§ **ABOUT THIS EXERCISE**
The whole of the data is to be reproduced exactly.

§ **RECORDS**
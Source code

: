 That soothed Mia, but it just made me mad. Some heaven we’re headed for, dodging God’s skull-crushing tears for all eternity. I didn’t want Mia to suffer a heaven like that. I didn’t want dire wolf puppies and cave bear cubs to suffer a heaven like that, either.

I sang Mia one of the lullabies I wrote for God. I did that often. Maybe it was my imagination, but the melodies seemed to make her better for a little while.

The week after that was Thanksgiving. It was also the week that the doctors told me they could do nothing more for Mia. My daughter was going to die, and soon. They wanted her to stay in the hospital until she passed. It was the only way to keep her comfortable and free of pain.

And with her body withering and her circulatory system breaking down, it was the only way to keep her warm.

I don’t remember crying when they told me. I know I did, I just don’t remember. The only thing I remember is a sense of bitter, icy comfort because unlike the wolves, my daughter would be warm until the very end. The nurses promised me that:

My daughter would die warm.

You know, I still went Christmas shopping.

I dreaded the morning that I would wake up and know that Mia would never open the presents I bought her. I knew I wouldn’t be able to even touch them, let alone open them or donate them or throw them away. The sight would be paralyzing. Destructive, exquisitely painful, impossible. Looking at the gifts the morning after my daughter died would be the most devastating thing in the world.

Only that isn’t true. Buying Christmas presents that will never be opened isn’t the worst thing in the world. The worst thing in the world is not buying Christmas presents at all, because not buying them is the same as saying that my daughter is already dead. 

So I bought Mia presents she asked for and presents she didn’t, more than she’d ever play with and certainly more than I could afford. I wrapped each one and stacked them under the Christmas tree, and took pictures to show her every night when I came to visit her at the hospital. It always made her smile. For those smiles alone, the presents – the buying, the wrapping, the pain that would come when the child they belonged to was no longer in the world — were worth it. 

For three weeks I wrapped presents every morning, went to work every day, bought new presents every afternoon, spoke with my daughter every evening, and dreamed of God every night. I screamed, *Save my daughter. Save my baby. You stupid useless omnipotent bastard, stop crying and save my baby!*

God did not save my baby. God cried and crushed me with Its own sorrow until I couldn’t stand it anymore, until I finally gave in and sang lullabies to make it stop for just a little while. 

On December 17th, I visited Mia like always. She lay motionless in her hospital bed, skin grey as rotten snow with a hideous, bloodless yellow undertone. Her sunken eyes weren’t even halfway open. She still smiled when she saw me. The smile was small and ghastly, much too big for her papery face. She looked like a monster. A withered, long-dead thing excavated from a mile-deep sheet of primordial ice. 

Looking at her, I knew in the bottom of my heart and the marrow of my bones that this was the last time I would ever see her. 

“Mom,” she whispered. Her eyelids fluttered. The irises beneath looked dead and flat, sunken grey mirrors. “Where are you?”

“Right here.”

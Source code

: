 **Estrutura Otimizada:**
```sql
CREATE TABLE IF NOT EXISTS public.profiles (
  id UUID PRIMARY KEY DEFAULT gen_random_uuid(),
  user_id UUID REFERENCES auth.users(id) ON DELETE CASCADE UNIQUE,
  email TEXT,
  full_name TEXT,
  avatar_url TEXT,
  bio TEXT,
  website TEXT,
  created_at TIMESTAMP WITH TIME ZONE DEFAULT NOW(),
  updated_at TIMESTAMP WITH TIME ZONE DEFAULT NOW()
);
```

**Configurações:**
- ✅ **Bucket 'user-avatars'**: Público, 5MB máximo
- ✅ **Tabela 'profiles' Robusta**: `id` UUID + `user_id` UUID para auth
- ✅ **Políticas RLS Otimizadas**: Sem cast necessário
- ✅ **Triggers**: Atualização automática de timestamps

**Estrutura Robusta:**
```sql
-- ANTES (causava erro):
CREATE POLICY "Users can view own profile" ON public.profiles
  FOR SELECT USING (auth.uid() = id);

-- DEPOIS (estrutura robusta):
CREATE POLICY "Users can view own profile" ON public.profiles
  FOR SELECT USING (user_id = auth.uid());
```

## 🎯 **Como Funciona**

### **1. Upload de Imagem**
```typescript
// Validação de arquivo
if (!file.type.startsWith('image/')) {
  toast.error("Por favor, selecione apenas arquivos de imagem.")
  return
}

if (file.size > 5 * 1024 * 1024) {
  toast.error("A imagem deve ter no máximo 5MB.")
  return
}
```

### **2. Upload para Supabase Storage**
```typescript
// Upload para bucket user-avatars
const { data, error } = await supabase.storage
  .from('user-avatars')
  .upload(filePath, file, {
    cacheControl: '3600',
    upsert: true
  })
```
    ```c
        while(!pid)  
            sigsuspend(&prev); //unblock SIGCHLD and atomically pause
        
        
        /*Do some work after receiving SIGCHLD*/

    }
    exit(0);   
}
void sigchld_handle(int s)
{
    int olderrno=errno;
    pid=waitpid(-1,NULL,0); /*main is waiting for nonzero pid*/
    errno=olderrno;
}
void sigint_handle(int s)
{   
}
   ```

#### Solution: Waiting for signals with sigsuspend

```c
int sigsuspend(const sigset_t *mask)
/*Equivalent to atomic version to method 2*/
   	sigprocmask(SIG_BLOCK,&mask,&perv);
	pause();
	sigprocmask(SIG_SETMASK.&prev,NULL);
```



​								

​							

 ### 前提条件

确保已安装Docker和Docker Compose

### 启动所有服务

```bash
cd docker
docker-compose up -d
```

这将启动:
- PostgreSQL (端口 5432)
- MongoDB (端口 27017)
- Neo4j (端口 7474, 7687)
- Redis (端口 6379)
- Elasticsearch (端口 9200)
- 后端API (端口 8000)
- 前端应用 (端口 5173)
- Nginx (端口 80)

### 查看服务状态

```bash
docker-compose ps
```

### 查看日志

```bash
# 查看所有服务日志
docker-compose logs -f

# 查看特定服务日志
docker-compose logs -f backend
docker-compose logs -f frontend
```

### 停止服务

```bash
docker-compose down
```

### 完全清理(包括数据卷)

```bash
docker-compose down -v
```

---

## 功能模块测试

§ **YOUR RESPONSE**
Source code

: That soothed Mia, but it just made me mad. Some heaven we’re headed for, dodging God’s skull-crushing tears for all eternity. I didn’t want Mia to suffer a heaven like that. I didn’t want dire wolf puppies and cave bear cubs to suffer a heaven like that, either.

I sang Mia one of the lullabies I wrote for God. I did that often. Maybe it was my imagination, but the melodies seemed to make her better for a little while.

The week after that was Thanksgiving. It was also the week that the doctors told me they could do nothing more for Mia. My daughter was going to die, and soon. They wanted her to stay in the hospital until she passed. It was the only way to keep her comfortable and free of pain.

And with her body withering and her circulatory system breaking down, it was the only way to keep her warm.

I don’t remember crying when they told me. I know I did, I just don’t remember. The only thing I remember is a sense of bitter, icy comfort because unlike the wolves, my daughter would be warm until the very end. The nurses promised me that:

My daughter would die warm.

You know, I still went Christmas shopping.

I dreaded the morning that I would wake up and know that Mia would never open the presents I bought her. I knew I wouldn’t be able to even touch them, let alone open them or donate them or throw them away. The sight would be paralyzing. Destructive, exquisitely painful, impossible. Looking at the gifts the morning after my daughter died would be the most devastating thing in the world.

Only that isn’t true. Buying Christmas presents that will never be opened isn’t the worst thing in the world. The worst thing in the world is not buying Christmas presents at all, because not buying them is the same as saying that my daughter is already dead. 

So I bought Mia presents she asked for and presents she didn’t, more than she’d ever play with and certainly more than I could afford. I wrapped each one and stacked them under the Christmas tree, and took pictures to show her every night when I came to visit her at the hospital. It always made her smile. For those smiles alone, the presents – the buying, the wrapping, the pain that would come when the child they belonged to was no longer in the world — were worth it. 

For three weeks I wrapped presents every morning, went to work every day, bought new presents every afternoon, spoke with my daughter every evening, and dreamed of God every night. I screamed, *Save my daughter. Save my baby. You stupid useless omnipotent bastard, stop crying and save my baby!*

God did not save my baby. God cried and crushed me with Its own sorrow until I couldn’t stand it anymore, until I finally gave in and sang lullabies to make it stop for just a little while. 

On December 17th, I visited Mia like always. She lay motionless in her hospital bed, skin grey as rotten snow with a hideous, bloodless yellow undertone. Her sunken eyes weren’t even halfway open. She still smiled when she saw me. The smile was small and ghastly, much too big for her papery face. She looked like a monster. A withered, long-dead thing excavated from a mile-deep sheet of primordial ice. 

Looking at her, I knew in the bottom of my heart and the marrow of my bones that this was the last time I would ever see her. 

“Mom,” she whispered. Her eyelids fluttered. The irises beneath looked dead and flat, sunken grey mirrors. “Where are you?”

“Right here.”

Source code

: **Estrutura Otimizada:**
```sql
CREATE TABLE IF NOT EXISTS public.profiles (
  id UUID PRIMARY KEY DEFAULT gen_random_uuid(),
  user_id UUID REFERENCES auth.users(id) ON DELETE CASCADE UNIQUE,
  email TEXT,
  full_name TEXT,
  avatar_url TEXT,
  bio TEXT,
  website TEXT,
  created_at TIMESTAMP WITH TIME ZONE DEFAULT NOW(),
  updated_at TIMESTAMP WITH TIME ZONE DEFAULT NOW()
);
```

**Configurações:**
- ✅ **Bucket 'user-avatars'**: Público, 5MB máximo
- ✅ **Tabela 'profiles' Robusta**: `id` UUID + `user_id` UUID para auth
- ✅ **Políticas RLS Otimizadas**: Sem cast necessário
- ✅ **Triggers**: Atualização automática de timestamps

**Estrutura Robusta:**
```sql
-- ANTES (causava erro):
CREATE POLICY "Users can view own profile" ON public.profiles
  FOR SELECT USING (auth.uid() = id);

-- DEPOIS (estrutura robusta):
CREATE POLICY "Users can view own profile" ON public.profiles
  FOR SELECT USING (user_id = auth.uid());
```

## 🎯 **Como Funciona**

### **1. Upload de Imagem**
```typescript
// Validação de arquivo
if (!file.type.startsWith('image/')) {
  toast.error("Por favor, selecione apenas arquivos de imagem.")
  return
}

if (file.size > 5 * 1024 * 1024) {
  toast.error("A imagem deve ter no máximo 5MB.")
  return
}
```

### **2. Upload para Supabase Storage**
```typescript
// Upload para bucket user-avatars
const { data, error } = await supabase.storage
  .from('user-avatars')
  .upload(filePath, file, {
    cacheControl: '3600',
    upsert: true
  })
```
    ```c
        while(!pid)  
            sigsuspend(&prev); //unblock SIGCHLD and atomically pause
        
        
        /*Do some work after receiving SIGCHLD*/

    }
    exit(0);   
}
void sigchld_handle(int s)
{
    int olderrno=errno;
    pid=waitpid(-1,NULL,0); /*main is waiting for nonzero pid*/
    errno=olderrno;
}
void sigint_handle(int s)
{   
}
   ```

#### Solution: Waiting for signals with sigsuspend

```c
int sigsuspend(const sigset_t *mask)
/*Equivalent to atomic version to method 2*/
   	sigprocmask(SIG_BLOCK,&mask,&perv);
	pause();
	sigprocmask(SIG_SETMASK.&prev,NULL);
```



​								

​							

 ### 前提条件

确保已安装Docker和Docker Compose

### 启动所有服务

```bash
cd docker
docker-compose up -d
```

这将启动:
- PostgreSQL (端口 5432)
- MongoDB (端口 27017)
- Neo4j (端口 7474, 7687)
- Redis (端口 6379)
- Elasticsearch (端口 9200)
- 后端API (端口 8000)
- 前端应用 (端口 5173)
- Nginx (端口 80)

### 查看服务状态

```bash
docker-compose ps
```

### 查看日志

```bash
# 查看所有服务日志
docker-compose logs -f

# 查看特定服务日志
docker-compose logs -f backend
docker-compose logs -f frontend
```

### 停止服务

```bash
docker-compose down
```

### 完全清理(包括数据卷)

```bash
docker-compose down -v
```

---

## 功能模块测试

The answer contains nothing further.